Buildng an open source video creation program for reddit posts
Sunday, 20 June, 2021 All posts
Backstory
Occasionally when I am on youtube late at night, the algorithm will recommend me these types of text to speech videos that essentially read a reddit post and some comments. For some reference they are usually something like this. I was intrigued by these videos when I would watch them because I thought if they were not automated, they should be. This prompted me to see if I could create a program that could automate making these videos. This blog will outline the design process of my code but you can find the source code here
Design
I was brainstorming ways to completely automate this process, but I came to the conclusion it would be better for the user to determine the videos they want to make videos on instead of creating an algorithm to find posts on its own. I opted for the user to create a .txt file, filled with lines of URL's of different reddit posts to make videos on.

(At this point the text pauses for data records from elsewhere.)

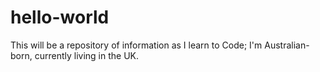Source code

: # hello-world
This will be a repository of information as I learn to Code;
I'm Australian-born, currently living in the UK.
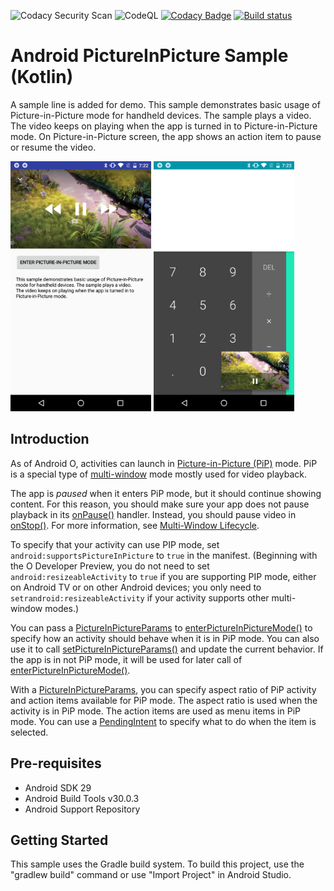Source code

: ![Codacy Security Scan](https://github.com/srivatsamarichi/pip-kotlin/workflows/Codacy%20Security%20Scan/badge.svg)
![CodeQL](https://github.com/srivatsamarichi/pip-kotlin/workflows/CodeQL/badge.svg)
[![Codacy Badge](https://api.codacy.com/project/badge/Grade/b22f004ffda14b4a80db6f5802e0a9f2)](https://app.codacy.com/gh/srivatsamarichi/pip-kotlin?utm_source=github.com&utm_medium=referral&utm_content=srivatsamarichi/pip-kotlin&utm_campaign=Badge_Grade)
[![Build status](https://build.appcenter.ms/v0.1/apps/b3cf3ffd-73b8-4f23-9996-db1264906b86/branches/master/badge)](https://appcenter.ms)

Android PictureInPicture Sample (Kotlin)
========================================
A sample line is added for demo.
This sample demonstrates basic usage of Picture-in-Picture mode for handheld devices.
The sample plays a video. The video keeps on playing when the app is turned in to
Picture-in-Picture mode. On Picture-in-Picture screen, the app shows an action item to
pause or resume the video.

<img src="screenshots/1-main.png" height="400" alt="Screenshot"/> <img src="screenshots/2-pip.png" height="400" alt="Screenshot"/> 

Introduction
------------

As of Android O, activities can launch in [Picture-in-Picture (PiP)][1] mode. PiP is a
special type of [multi-window][2] mode mostly used for video playback.

The app is *paused* when it enters PiP mode, but it should continue showing content. For this
reason, you should make sure your app does not pause playback in its [onPause()][3]
handler. Instead, you should pause video in [onStop()][4]. For more information, see [Multi-Window
Lifecycle][5].

To specify that your activity can use PIP mode, set `android:supportsPictureInPicture` to `true` in
the manifest. (Beginning with the O Developer Preview, you do not need to set
`android:resizeableActivity` to `true` if you are supporting PIP mode, either on Android TV or on
other Android devices; you only need to `setrandroid:resizeableActivity` if your activity supports
other multi-window modes.)

You can pass a [PictureInPictureParams][6] to [enterPictureInPictureMode()][7] to specify how an
activity should behave when it is in PiP mode. You can also use it to call
[setPictureInPictureParams()][8] and update the current behavior. If the app is in not PiP mode, it
will be used for later call of [enterPictureInPictureMode()][7].

With a [PictureInPictureParams][6], you can specify aspect ratio of PiP activity and action items
available for PiP mode. The aspect ratio is used when the activity is in PiP mode. The action items
are used as menu items in PiP mode. You can use a [PendingIntent][9] to specify what to do when the
item is selected.

[1]: https://developer.android.com/guide/topics/ui/picture-in-picture.html
[2]: https://developer.android.com/guide/topics/ui/multi-window.html
[3]: https://developer.android.com/reference/android/app/Activity.html#onPause()
[4]: https://developer.android.com/reference/android/app/Activity.html#onStop()
[5]: https://developer.android.com/guide/topics/ui/multi-window.html#lifecycle
[6]: https://developer.android.com/reference/android/app/PictureInPictureParams.html
[7]: https://developer.android.com/reference/android/app/Activity.html#enterPictureInPictureMode(android.app.PictureInPictureParams)
[8]: https://developer.android.com/reference/android/app/Activity.html#setPictureInPictureParams(android.app.PictureInPictureParams)
[9]: https://developer.android.com/reference/android/app/PendingIntent.html

Pre-requisites
--------------

- Android SDK 29
- Android Build Tools v30.0.3
- Android Support Repository

Getting Started
---------------

This sample uses the Gradle build system. To build this project, use the
"gradlew build" command or use "Import Project" in Android Studio.

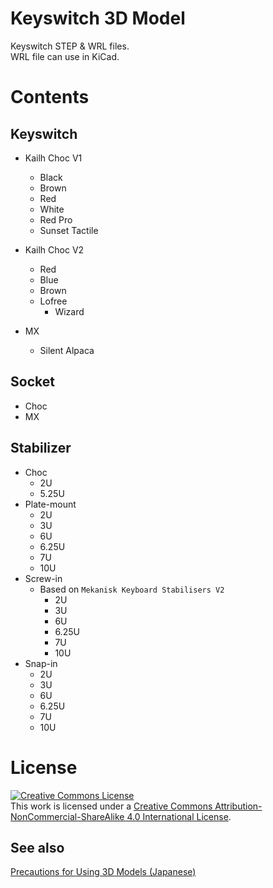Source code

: # Keyswitch 3D Model

Keyswitch STEP & WRL files.  
WRL file can use in KiCad.

# Contents

## Keyswitch

- Kailh Choc V1
  + Black
  + Brown
  + Red
  + White
  + Red Pro
  + Sunset Tactile

- Kailh Choc V2
  + Red
  + Blue
  + Brown
  + Lofree
    - Wizard

- MX
  + Silent Alpaca

## Socket
- Choc
- MX

## Stabilizer

- Choc
  + 2U
  + 5.25U
- Plate-mount
  + 2U
  + 3U
  + 6U
  + 6.25U
  + 7U
  + 10U
- Screw-in
  + Based on `Mekanisk Keyboard Stabilisers V2`
    - 2U
    - 3U
    - 6U
    - 6.25U
    - 7U
    - 10U
- Snap-in
  + 2U
  + 3U
  + 6U
  + 6.25U
  + 7U
  + 10U


# License

<a rel="license" href="http://creativecommons.org/licenses/by-nc-sa/4.0/"><img alt="Creative Commons License" style="border-width:0" src="https://i.creativecommons.org/l/by-nc-sa/4.0/88x31.png" /></a><br />This work is licensed under a <a rel="license" href="http://creativecommons.org/licenses/by-nc-sa/4.0/">Creative Commons Attribution-NonCommercial-ShareAlike 4.0 International License</a>.

## See also

[Precautions for Using 3D Models (Japanese)](https://koktoh.hatenablog.com/entry/2023/07/01/031414)
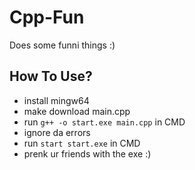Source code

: # Cpp-Fun

Does some funni things :)

## How To Use?

- install mingw64
- make download main.cpp
- run `g++ -o start.exe main.cpp` in CMD
- ignore da errors
- run `start start.exe` in CMD 
- prenk ur friends with the exe :)
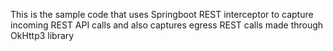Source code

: This is the sample code that uses Springboot REST interceptor to capture incoming REST API calls and also captures egress REST calls made through OkHttp3 library
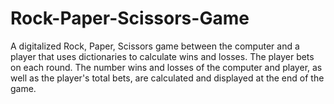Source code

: # Rock-Paper-Scissors-Game
A digitalized Rock, Paper, Scissors game between the computer and a player that uses
dictionaries to calculate wins and losses. The player bets on each round. The number wins and losses of the computer and player, as well as the player's total bets, are calculated and displayed at the end of the game.
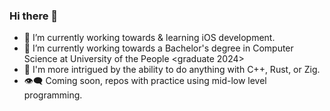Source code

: ### Hi there 👋

- 🔭 I’m currently working towards & learning iOS development.
- 🌱 I’m currently working towards a Bachelor's degree in Computer Science at University of the People <graduate 2024>
- :thinking: I'm more intrigued by the ability to do anything with C++, Rust, or Zig.
- :eye_speech_bubble: Coming soon, repos with practice using mid-low level programming.
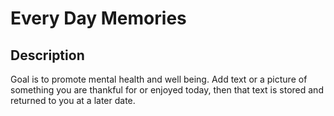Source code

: # Every Day Memories

## Description

Goal is to promote mental health and well being. Add text or a picture of something you are thankful for or enjoyed today, then that text is stored and returned to you at a later date.

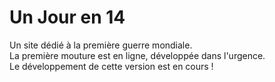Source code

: 

Un Jour en 14
========================

Un site dédié à la première guerre mondiale.<br />
La première mouture est en ligne, développée dans l'urgence. <br />
Le développement de cette version est en cours !

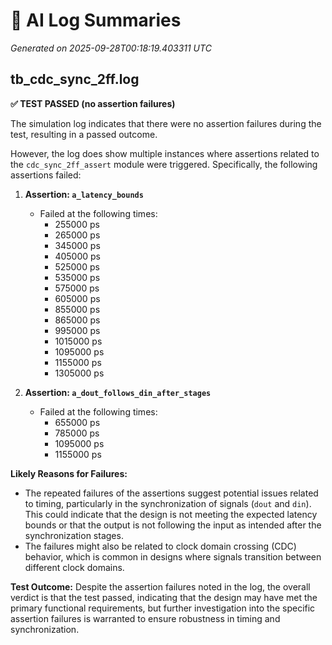 # 🤖 AI Log Summaries

_Generated on 2025-09-28T00:18:19.403311 UTC_

## tb_cdc_sync_2ff.log

**✅ TEST PASSED (no assertion failures)**

The simulation log indicates that there were no assertion failures during the test, resulting in a passed outcome. 

However, the log does show multiple instances where assertions related to the `cdc_sync_2ff_assert` module were triggered. Specifically, the following assertions failed:

1. **Assertion: `a_latency_bounds`**
   - Failed at the following times:
     - 255000 ps
     - 265000 ps
     - 345000 ps
     - 405000 ps
     - 525000 ps
     - 535000 ps
     - 575000 ps
     - 605000 ps
     - 855000 ps
     - 865000 ps
     - 995000 ps
     - 1015000 ps
     - 1095000 ps
     - 1155000 ps
     - 1305000 ps

2. **Assertion: `a_dout_follows_din_after_stages`**
   - Failed at the following times:
     - 655000 ps
     - 785000 ps
     - 1095000 ps
     - 1155000 ps

**Likely Reasons for Failures:**
- The repeated failures of the assertions suggest potential issues related to timing, particularly in the synchronization of signals (`dout` and `din`). This could indicate that the design is not meeting the expected latency bounds or that the output is not following the input as intended after the synchronization stages. 
- The failures might also be related to clock domain crossing (CDC) behavior, which is common in designs where signals transition between different clock domains.

**Test Outcome:**
Despite the assertion failures noted in the log, the overall verdict is that the test passed, indicating that the design may have met the primary functional requirements, but further investigation into the specific assertion failures is warranted to ensure robustness in timing and synchronization.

The .txt file looks like this:
(link to reddit post) (number of comments) (title of video)
(link to reddit post) (number of comments) (title of video)
...
where it holds a link to the post, the number of comments to pull and create text-to-speech, and what to title the video after creating and editing the video.
Connecting to Reddit's Praw API to scrape post
To efficiently scrape content from reddit posts, I used the Praw library. I wrapped the logic in a scraping class that takes the URL of the post and the number of comments to scrape. When I have connected to the post, I scrape the title and the top n comments... where n is the number of comments to scrape. My scraping content is taking the text from the post and comments and adding it to a list of strings. These will be used later to create the video.
Next step: text-to-speech
After scraping all the strings from the post, I run each string through a free text-to-speech library that interfaces with google text to speech: gTTS. It will create a .mp3 object that I can save to a specific folder. I programmed my project to check if a directory audio exists. If it doesnt, it will create one and save the audio to it. The names of the files will go as such: "title.mp3", "comment0.mp3", "comment1.mp3", etc. By saving the files in this namespace, I can easilly iterate through the audio files still in chronological order, and by using the argument of how many comments to scrape.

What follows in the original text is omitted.